COMARCA DO SÃO FRANCISCO

*COMARCA DO SÃO FRANCISCO

" O conhecimento da realidade histórica é de grande importância para nós, (...) a fim de que possamos compreender certos males que sofremos no presente e como poderemos extirpá-los num futuro próximo."

Citado por Mauricio de Andrade Lima

O porquê da abordagem deste assunto...

Desde a época de escola primaria no grupo escolar Amauri de Medeiros em Afogados, dediquei grande interesse ao estudo de historia em todas as nuances: história do Brasil, historia geral e historia de Pernambuco, cerne da verdadeira historia desta nação. Fui estimulado, ainda, pela declaração de Machado de Assis; este afirmou: “HÁ DUAS SORTE DE VOCAÇÃO: AS QUE TÊM LINGUA E AS QUE NÃO TÊM. AS PRIMEIRAS REALIZAM-SE; AS ÚLTIMAS REPRESENTAM UMA LUTA CONSTANTE E ESTÉRIL ENTRE O IMPULSO E A AUSENCIA DE UM MODO DE COMUNICAÇÃO COM OS HOMENS”.

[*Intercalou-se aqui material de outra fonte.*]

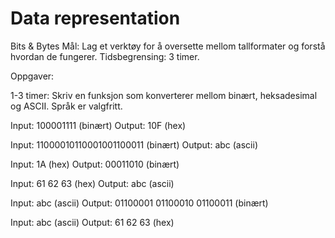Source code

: # Data representation




Bits & Bytes
Mål: Lag et verktøy for å oversette mellom tallformater og forstå hvordan de fungerer.
Tidsbegrensing: 3 timer.

Oppgaver:

1-3 timer: Skriv en funksjon som konverterer mellom binært, heksadesimal og ASCII. Språk er valgfritt.

Input: 100001111 (binært)
Output: 10F (hex)

Input: 11000010110001001100011 (binært)
Output: abc (ascii)

Input: 1A (hex)
Output: 00011010 (binært)

Input: 61 62 63 (hex)
Output: abc (ascii)

Input: abc (ascii)
Output: 01100001 01100010 01100011 (binært)

Input: abc (ascii)
Output: 61 62 63 (hex)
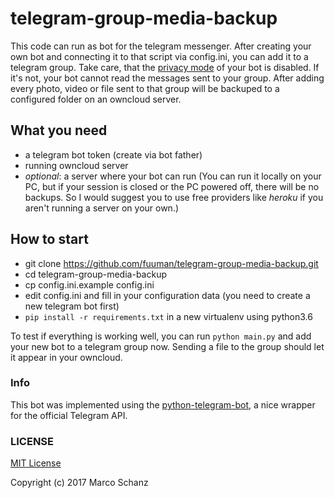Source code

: # telegram-group-media-backup

This code can run as bot for the telegram messenger. After creating your own bot and connecting it to that script via config.ini, you can add it to a telegram group. Take care, that the [privacy mode](https://core.telegram.org/bots#privacy-mode) of your bot is disabled. If it's not, your bot cannot read the messages sent to your group. After adding every photo, video or file sent to that group will be backuped to a configured folder on an owncloud server. 

## What you need
- a telegram bot token (create via bot father)
- running owncloud server
- _optional_: a server where your bot can run (You can run it locally on your PC, but if your session is closed or the PC powered off, there will be no backups. So I would suggest you to use free providers like _heroku_ if you aren't running a server on your own.)


## How to start
- git clone https://github.com/fuuman/telegram-group-media-backup.git
- cd telegram-group-media-backup
- cp config.ini.example config.ini
- edit config.ini and fill in your configuration data (you need to create a new telegram bot first)
- `pip install -r requirements.txt` in a new virtualenv using python3.6

To test if everything is working well, you can run `python main.py` and add your new bot to a telegram group now. Sending a file to the group should let it appear in your owncloud.

### Info
This bot was implemented using the [python-telegram-bot](https://python-telegram-bot.org/), a nice wrapper for the official Telegram API.

### LICENSE
[MIT License](https://github.com/fuuman/telegram-group-media-backup/blob/master/LICENSE)

Copyright (c) 2017 Marco Schanz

Com efeito, arrimado nesta afirmação despertei o meu tímido espírito e procurei me comunicar; enveredo pelo caminho da pesquisa histórica e abordo um assunto meio esquecido, abolido dos livros de história, pois deveria estar atrelado pela sua relevância ao estudo da Confederação do Equador. Longe de mim a pretensão de representar o novo no assunto; não.

Fui impelido pelo estudo, pelo desejo de estimular o debate, dar conhecimento aos mais novos a esse lado escondido de nossa história, principalmente aos integrantes da Loja Maçônica 12 de março de 1537, da Academia Maçônica de Letras de Olinda e a alguns outros interessados.

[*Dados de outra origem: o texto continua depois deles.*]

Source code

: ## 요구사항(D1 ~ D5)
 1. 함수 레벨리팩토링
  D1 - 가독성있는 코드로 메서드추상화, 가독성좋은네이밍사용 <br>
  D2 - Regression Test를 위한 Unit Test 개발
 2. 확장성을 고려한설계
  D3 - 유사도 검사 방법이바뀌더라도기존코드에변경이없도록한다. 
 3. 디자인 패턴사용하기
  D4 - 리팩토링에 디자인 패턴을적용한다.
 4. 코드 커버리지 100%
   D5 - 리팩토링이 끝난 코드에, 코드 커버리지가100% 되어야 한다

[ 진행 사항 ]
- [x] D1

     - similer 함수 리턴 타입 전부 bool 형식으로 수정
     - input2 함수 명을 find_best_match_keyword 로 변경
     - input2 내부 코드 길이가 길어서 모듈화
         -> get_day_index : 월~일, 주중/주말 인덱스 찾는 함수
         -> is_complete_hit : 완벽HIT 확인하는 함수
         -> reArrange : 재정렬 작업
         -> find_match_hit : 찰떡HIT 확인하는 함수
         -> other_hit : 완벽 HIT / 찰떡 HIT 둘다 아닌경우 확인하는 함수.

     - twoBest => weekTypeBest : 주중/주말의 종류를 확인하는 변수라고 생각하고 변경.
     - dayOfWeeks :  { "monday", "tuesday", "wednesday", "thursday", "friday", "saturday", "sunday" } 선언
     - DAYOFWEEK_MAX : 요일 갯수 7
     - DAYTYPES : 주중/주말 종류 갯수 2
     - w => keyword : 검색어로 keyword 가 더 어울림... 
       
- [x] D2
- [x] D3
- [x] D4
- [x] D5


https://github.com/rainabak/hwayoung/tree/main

Quando alguém se propuser a estudar a história do Brasil, despojado de preconceito, imbuído de rigor técnico, há de constatar o pioneirismo de Pernambuco na vanguarda dos acontecimentos históricos do país. O grito de republica, dado por Bernardo Vieira de Melo, em 1710; a revolução de 1817; o primeiro governo independente de 1821, (a convenção de Beberibe); e a Confederação do Equador, em 1824, o confirmam.

O iluminismo ou esclarecimento, surgido no movimento intelectual do século XVIII, influenciou decisivamente os movimentos libertários em Pernambuco. A forte influencia entre os protestantes emergiu lentamente entre os católicos e surgiu na então província, a grassar entre os clérigos e militares, e na parcela reduzida, mas, intelectualizada da época.

Segundo os iluministas a pessoa devia pensar por si próprio e não se deixar levar por outras ideologias que, apesar de não concordarem, eram obrigadas seguir. Pregavam uma sociedade livre com possibilidades de transição de classes, iguais para todos; contrapunha-se, vê-se, diametralmente ao espírito do Brasil Império.

Após a independência do Brasil o Imperador D. Pedro I, em 1823, decretou a instalação da assembléia constituinte para elaboração da primeira Constituição deste país; os trabalhos se desenvolveram sem anormalidade quando no dia 12 de novembro de 1823 o Imperador sentindo a constituinte tomar rumos diferente aos seus interesses, dissolveu os trabalhos da assembléia prendeu alguns de seus membros a gerar insatisfação em todo o pais; no ano seguinte outorgou a primeira constituição do Brasil.

Influenciados pelo ideal iluminista os pernambucanos, inconformados com a dissolução da assembléia constituinte, se revoltaram tendo Frei Caneca como um dos líderes, remanescente da revolução de 1817. As câmaras do Recife e de Olinda decidiram não aceitar a nova ordem: proclamaram a republica, contando no primeiro momento com a adesão da Paraíba, Rio Grande do Norte e o Ceará, à qual deram o nome de Confederação do Equador, primeira república no país.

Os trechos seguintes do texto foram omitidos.